··· RECORDS FOR THE EXERCISE

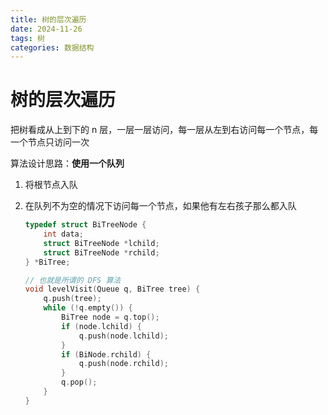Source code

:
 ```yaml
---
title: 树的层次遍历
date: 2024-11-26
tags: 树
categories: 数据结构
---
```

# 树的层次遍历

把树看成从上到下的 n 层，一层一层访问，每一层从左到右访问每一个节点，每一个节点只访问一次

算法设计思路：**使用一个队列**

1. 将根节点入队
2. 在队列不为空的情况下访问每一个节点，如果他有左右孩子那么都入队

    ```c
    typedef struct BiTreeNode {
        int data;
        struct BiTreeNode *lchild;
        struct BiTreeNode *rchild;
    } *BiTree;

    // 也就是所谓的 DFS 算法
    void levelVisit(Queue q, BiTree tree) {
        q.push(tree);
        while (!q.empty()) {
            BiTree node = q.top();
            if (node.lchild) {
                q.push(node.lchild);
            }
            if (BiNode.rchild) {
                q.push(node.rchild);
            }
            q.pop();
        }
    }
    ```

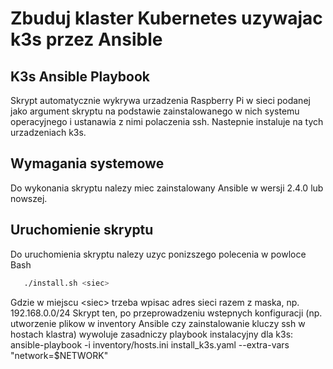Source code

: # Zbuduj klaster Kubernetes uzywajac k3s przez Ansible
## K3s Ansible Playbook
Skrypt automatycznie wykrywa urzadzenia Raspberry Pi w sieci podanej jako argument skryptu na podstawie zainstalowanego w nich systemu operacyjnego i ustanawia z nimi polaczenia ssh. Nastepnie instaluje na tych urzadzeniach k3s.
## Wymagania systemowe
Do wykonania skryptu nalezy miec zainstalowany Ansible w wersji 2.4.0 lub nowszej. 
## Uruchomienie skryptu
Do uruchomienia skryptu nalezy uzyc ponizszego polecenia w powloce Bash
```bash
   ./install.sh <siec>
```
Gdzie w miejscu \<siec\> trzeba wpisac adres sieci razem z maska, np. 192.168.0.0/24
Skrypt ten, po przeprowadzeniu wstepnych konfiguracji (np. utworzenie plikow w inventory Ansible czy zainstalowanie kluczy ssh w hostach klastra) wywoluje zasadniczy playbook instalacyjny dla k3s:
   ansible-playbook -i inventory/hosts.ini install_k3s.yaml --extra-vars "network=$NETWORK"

······

ACTIVITY: Leave out the pictures and repeat exactly the lines from the first line of the data through the line containing "## Uruchomienie skryptu". Add nothing else.

THE ANSWER:
Source code

:
 ```yaml
---
title: 树的层次遍历
date: 2024-11-26
tags: 树
categories: 数据结构
---
```

# 树的层次遍历

把树看成从上到下的 n 层，一层一层访问，每一层从左到右访问每一个节点，每一个节点只访问一次

算法设计思路：**使用一个队列**

1. 将根节点入队
2. 在队列不为空的情况下访问每一个节点，如果他有左右孩子那么都入队

    ```c
    typedef struct BiTreeNode {
        int data;
        struct BiTreeNode *lchild;
        struct BiTreeNode *rchild;
    } *BiTree;

    // 也就是所谓的 DFS 算法
    void levelVisit(Queue q, BiTree tree) {
        q.push(tree);
        while (!q.empty()) {
            BiTree node = q.top();
            if (node.lchild) {
                q.push(node.lchild);
            }
            if (BiNode.rchild) {
                q.push(node.rchild);
            }
            q.pop();
        }
    }
    ```

Source code

: # Zbuduj klaster Kubernetes uzywajac k3s przez Ansible
## K3s Ansible Playbook
Skrypt automatycznie wykrywa urzadzenia Raspberry Pi w sieci podanej jako argument skryptu na podstawie zainstalowanego w nich systemu operacyjnego i ustanawia z nimi polaczenia ssh. Nastepnie instaluje na tych urzadzeniach k3s.
## Wymagania systemowe
Do wykonania skryptu nalezy miec zainstalowany Ansible w wersji 2.4.0 lub nowszej. 
## Uruchomienie skryptu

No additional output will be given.